→ **EXERCISE INSTRUCTIONS**:
Scan the entries below and extract each line with the word "tracks" in it.
THE DATA section start
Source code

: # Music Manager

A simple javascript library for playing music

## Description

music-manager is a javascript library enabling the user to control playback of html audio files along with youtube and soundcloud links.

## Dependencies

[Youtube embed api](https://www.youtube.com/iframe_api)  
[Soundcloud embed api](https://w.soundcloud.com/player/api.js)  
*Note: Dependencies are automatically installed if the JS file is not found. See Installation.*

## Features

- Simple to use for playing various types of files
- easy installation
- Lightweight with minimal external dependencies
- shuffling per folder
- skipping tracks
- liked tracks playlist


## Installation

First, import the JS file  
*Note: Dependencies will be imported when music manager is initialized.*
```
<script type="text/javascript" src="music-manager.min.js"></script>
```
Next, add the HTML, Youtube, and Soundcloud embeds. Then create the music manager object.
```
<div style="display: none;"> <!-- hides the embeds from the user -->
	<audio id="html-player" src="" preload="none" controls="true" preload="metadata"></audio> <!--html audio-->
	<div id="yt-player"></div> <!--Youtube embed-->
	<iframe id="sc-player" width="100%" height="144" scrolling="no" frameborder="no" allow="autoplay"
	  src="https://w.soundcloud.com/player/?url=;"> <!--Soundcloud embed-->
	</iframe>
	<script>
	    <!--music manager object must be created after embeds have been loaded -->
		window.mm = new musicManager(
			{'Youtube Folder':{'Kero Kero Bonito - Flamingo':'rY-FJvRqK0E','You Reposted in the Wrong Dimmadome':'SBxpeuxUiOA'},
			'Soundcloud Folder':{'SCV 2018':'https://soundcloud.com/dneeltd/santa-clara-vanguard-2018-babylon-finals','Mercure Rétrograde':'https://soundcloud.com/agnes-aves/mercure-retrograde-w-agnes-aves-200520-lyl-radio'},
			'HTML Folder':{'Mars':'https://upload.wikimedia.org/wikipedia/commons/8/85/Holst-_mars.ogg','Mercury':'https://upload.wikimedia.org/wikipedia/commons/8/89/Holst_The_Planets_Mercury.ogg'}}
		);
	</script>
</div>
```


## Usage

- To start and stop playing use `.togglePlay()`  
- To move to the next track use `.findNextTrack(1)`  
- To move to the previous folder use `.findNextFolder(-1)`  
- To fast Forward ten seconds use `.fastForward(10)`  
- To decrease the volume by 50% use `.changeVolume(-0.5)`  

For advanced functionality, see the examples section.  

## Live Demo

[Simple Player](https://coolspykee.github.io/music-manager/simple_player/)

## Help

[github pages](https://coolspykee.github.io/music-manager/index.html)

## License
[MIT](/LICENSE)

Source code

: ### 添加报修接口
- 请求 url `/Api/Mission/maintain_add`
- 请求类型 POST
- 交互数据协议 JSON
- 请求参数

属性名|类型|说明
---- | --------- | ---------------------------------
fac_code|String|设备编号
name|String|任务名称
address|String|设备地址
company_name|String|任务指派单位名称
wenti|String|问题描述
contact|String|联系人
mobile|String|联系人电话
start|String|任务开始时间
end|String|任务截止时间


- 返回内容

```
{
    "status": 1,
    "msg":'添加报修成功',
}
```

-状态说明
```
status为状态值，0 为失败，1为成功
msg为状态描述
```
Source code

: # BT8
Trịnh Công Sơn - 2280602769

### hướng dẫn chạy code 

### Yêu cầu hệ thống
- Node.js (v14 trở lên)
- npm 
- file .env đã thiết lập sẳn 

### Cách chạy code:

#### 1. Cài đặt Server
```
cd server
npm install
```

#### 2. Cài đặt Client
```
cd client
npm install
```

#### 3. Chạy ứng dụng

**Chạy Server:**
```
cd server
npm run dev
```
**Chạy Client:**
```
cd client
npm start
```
THE DATA section end
→ **EXERCISE OUTPUT**:
- skipping tracks
- liked tracks playlist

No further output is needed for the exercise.